Here is the breakdown of cases:
• Federal prosecutors have charged 14 people: 10 felons with voting illegally and four people with double voting.
Four of the felons accused of illegal voting were convicted, one was acquitted and five cases are pending, Assistant U.S. Attorney Rick Frohling said.
None of the four people charged with double voting has been convicted. Charges against one person were dismissed because of mental incompetence, one person was acquitted, one trial resulted in a hung jury, and one person who agreed initially to plead guilty now wants a trial, Frohling said.

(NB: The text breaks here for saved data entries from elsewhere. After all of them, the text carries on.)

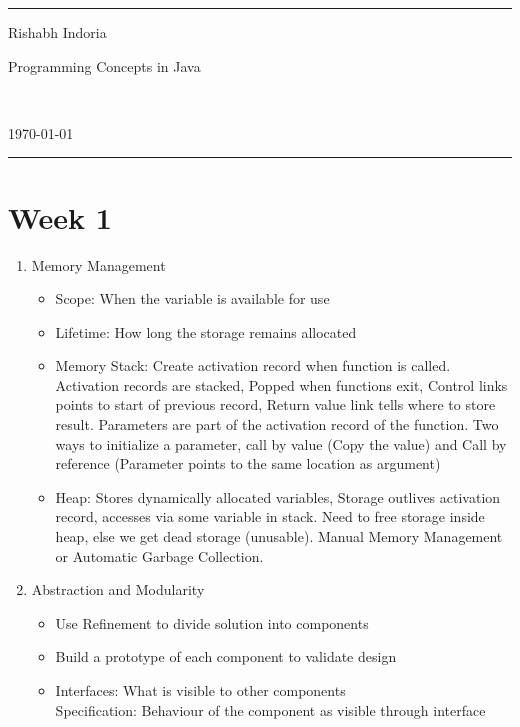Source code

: \documentclass[a4paper]{article}
\begin{document}
\fancyhead[c]{}
\hrule \medskip
\begin{minipage}{0.295\textwidth}
\raggedright
Rishabh Indoria
\end{minipage}
\begin{minipage}{0.4\textwidth}
\centering
\LARGE
Programming Concepts in Java
\end{minipage}\
\begin{minipage}{0.295\textwidth}
\raggedleft
\today \hfill \\
\end{minipage}
\medskip \hrule
\bigskip

\section{Week 1}
\begin{enumerate}
    \item Memory Management
    \begin{itemize}
        \item Scope: When the variable is available for use
        \item Lifetime: How long the storage remains allocated
        \item Memory Stack: Create activation record when function is called. Activation records are stacked, Popped when functions exit, Control links points to start of previous record, Return value link tells where to store result. Parameters are part of the activation record of the function. Two ways to initialize a parameter, call by value (Copy the value) and Call by reference (Parameter points to the same location as argument)
        \item Heap: Stores dynamically allocated variables, Storage outlives activation record, accesses via some variable in stack. Need to free storage inside heap, else we get dead storage (unusable). Manual Memory Management or Automatic Garbage Collection.
    \end{itemize}
    \item Abstraction and Modularity
    \begin{itemize}
        \item Use Refinement to divide solution into components
        \item Build a prototype of each component to validate design
        \item Interfaces: What is visible to other components\\
        Specification: Behaviour of the component as visible through interface

\end{itemize}
\end{enumerate}
\end{document}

The Brawler suspects that the acquitted double voter was Cynthia Alicea, whose crime was filling out two registration cards, both in her own name. Her sad tale never made it into the news pages but Gregory Stanford wrote it up.
But Kimberly Prude was to remain anonymous, a nameless felon, until the NYT reported her pathetic story to an incredulous nation. And recall, a federal appeals judge reviewing the case said she found Bisk's whole prosecution to be "mysterious."
Really it wasn't mysterious. A USA can't spend nearly a year chasing phantom voter fraudsters and come up empty-handed. So Bisk came up with Prude.
So the reason Prude's name never made it into the MJS was because the MJS couldn't spend more than a year hyping the looming threat of voter fraud only to dramatize the sad story of a woman whose crime was to make a mistake she then tried to correct.
Because writing that story would have suggested their obsession was a mistake -- particularly given they didn't spend a whit of time investigating Republican dirty tricks. And so it took an East Coast newspaper to tell the people of Milwaukee about the fraudsters St. Steven was protecting them from.
And as the Brawler writes this, the JS online got pretty hyped up about voter fraud -- ie felons voting -- with this story about the County charging somebody. To which the Brawler says: Yawn. No, felons who are still on probation should not vote. But anybody who suggests ignorant felons voting constitutes a threat to our republic is a crackpot. And if the US Attorney scandal has taught us anything, it's that efforts of voter suppression organized by our federal government were the most serious act of electoral misconduct going back several years now. Maybe someday the MJS will figure that out.